TASK STATEMENT:
The lines wanted run from the first one below through the one with "3. Push Button Switch". Return them exactly.

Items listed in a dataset
--- START ---

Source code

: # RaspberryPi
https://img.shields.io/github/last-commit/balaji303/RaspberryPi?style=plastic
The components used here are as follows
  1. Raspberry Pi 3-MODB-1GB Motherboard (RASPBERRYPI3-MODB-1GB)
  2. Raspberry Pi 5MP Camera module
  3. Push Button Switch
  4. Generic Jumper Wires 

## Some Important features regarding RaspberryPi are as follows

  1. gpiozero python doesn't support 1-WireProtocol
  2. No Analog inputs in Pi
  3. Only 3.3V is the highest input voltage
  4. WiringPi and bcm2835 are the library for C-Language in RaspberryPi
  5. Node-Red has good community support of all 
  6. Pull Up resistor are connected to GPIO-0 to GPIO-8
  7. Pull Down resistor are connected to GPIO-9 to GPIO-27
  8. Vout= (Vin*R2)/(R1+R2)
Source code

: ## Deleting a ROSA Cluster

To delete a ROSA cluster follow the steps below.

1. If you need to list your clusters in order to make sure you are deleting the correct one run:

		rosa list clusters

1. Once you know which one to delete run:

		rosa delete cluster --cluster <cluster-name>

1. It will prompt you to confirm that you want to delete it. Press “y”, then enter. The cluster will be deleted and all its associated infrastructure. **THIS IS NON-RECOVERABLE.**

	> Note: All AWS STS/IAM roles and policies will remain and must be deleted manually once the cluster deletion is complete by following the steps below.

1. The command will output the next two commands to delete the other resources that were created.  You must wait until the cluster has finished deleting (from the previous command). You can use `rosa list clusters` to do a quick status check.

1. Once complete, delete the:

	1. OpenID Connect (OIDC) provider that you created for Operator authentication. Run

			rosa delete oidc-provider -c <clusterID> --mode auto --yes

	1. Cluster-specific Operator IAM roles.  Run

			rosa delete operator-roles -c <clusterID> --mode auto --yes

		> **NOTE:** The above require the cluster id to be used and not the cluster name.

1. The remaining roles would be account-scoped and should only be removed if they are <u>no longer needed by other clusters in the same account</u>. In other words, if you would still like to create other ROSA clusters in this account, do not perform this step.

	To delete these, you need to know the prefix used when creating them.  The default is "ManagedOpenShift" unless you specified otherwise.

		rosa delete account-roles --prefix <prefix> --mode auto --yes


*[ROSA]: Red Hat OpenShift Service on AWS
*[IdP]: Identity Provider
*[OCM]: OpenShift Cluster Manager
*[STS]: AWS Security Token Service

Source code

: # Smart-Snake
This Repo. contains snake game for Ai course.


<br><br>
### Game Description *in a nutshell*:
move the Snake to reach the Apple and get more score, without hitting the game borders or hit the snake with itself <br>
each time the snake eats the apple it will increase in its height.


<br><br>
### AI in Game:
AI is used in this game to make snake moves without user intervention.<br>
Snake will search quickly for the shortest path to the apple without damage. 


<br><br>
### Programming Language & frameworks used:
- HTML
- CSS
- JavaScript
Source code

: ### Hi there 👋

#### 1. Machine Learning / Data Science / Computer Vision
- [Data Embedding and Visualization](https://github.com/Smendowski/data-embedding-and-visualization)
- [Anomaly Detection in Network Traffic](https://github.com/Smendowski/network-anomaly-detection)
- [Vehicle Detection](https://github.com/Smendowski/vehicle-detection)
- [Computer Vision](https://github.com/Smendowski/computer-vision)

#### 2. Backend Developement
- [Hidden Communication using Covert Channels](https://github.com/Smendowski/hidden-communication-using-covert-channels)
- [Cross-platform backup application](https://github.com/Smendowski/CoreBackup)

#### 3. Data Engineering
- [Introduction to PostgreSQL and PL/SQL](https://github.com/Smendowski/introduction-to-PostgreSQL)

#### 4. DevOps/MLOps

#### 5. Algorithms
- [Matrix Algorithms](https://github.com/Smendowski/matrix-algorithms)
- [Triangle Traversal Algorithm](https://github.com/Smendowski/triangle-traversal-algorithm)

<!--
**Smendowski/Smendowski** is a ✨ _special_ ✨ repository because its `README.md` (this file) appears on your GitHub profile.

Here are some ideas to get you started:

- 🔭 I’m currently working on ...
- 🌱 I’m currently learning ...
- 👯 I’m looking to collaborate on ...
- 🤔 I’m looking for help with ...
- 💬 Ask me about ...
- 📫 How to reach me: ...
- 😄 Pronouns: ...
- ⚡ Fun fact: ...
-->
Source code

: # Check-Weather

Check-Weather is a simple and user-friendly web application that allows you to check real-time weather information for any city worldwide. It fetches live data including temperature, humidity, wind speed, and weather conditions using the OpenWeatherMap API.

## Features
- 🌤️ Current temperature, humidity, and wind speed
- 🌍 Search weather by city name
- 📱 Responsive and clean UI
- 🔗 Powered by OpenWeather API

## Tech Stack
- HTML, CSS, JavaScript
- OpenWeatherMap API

--- END ---

RESULT:
Source code

: # RaspberryPi
https://img.shields.io/github/last-commit/balaji303/RaspberryPi?style=plastic
The components used here are as follows
  1. Raspberry Pi 3-MODB-1GB Motherboard (RASPBERRYPI3-MODB-1GB)
  2. Raspberry Pi 5MP Camera module
  3. Push Button Switch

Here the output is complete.